Task :: What do the lines say from the start of the entries through the one containing "- [@Xuanwo][] opened issue"? Repeat them exactly.

Listed records ::
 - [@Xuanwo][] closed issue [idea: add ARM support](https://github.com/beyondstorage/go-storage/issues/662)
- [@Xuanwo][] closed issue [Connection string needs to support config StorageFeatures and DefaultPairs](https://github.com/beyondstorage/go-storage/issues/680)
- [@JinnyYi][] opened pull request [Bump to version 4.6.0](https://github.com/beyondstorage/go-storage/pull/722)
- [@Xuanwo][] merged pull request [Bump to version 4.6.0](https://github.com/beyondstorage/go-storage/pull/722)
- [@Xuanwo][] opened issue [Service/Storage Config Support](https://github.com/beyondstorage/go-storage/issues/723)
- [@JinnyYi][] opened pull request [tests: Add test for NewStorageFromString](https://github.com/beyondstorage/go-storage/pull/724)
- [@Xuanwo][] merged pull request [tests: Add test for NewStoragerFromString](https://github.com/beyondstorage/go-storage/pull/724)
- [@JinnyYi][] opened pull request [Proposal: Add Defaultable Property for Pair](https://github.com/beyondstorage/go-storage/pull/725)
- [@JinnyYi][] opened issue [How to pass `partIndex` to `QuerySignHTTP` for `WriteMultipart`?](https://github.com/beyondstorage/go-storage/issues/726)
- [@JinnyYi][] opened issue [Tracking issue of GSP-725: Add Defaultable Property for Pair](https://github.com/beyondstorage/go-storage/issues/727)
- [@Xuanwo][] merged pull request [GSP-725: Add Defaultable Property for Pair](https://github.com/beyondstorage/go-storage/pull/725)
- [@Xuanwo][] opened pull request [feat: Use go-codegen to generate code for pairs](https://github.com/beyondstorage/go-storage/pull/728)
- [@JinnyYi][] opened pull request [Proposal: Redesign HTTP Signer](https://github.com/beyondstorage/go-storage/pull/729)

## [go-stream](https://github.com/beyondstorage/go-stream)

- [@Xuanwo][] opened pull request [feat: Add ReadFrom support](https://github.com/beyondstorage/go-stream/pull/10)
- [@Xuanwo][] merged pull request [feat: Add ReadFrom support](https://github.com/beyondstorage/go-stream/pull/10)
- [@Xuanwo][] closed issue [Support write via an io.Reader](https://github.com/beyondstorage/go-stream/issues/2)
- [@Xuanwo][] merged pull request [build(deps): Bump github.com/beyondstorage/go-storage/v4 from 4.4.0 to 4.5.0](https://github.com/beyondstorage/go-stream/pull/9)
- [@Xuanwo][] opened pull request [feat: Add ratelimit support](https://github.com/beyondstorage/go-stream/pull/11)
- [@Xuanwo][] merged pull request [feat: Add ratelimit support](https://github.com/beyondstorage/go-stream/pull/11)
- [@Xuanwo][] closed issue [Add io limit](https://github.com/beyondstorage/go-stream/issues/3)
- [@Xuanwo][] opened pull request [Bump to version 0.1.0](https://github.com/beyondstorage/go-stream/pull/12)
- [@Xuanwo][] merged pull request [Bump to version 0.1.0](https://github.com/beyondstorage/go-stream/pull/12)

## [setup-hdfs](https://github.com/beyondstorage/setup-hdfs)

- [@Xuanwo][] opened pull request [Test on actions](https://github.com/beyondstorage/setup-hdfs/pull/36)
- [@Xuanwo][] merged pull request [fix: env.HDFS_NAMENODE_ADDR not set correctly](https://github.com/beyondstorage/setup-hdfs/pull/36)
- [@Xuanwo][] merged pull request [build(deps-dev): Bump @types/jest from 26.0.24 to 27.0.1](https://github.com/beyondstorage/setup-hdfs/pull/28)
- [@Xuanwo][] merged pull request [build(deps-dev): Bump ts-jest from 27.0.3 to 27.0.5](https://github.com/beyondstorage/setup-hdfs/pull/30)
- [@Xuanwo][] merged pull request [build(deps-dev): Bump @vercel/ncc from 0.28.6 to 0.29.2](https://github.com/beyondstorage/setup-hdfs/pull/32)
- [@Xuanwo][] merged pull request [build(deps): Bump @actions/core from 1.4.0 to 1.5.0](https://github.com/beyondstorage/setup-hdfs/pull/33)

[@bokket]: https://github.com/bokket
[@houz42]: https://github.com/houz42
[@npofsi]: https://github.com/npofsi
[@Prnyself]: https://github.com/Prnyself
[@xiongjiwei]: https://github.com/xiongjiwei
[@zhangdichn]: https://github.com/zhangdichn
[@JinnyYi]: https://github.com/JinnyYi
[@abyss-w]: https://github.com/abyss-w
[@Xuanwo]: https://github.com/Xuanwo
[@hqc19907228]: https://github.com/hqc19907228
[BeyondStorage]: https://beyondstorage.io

Answer for this exercise ::
 - [@Xuanwo][] closed issue [idea: add ARM support](https://github.com/beyondstorage/go-storage/issues/662)
- [@Xuanwo][] closed issue [Connection string needs to support config StorageFeatures and DefaultPairs](https://github.com/beyondstorage/go-storage/issues/680)
- [@JinnyYi][] opened pull request [Bump to version 4.6.0](https://github.com/beyondstorage/go-storage/pull/722)
- [@Xuanwo][] merged pull request [Bump to version 4.6.0](https://github.com/beyondstorage/go-storage/pull/722)
- [@Xuanwo][] opened issue [Service/Storage Config Support](https://github.com/beyondstorage/go-storage/issues/723)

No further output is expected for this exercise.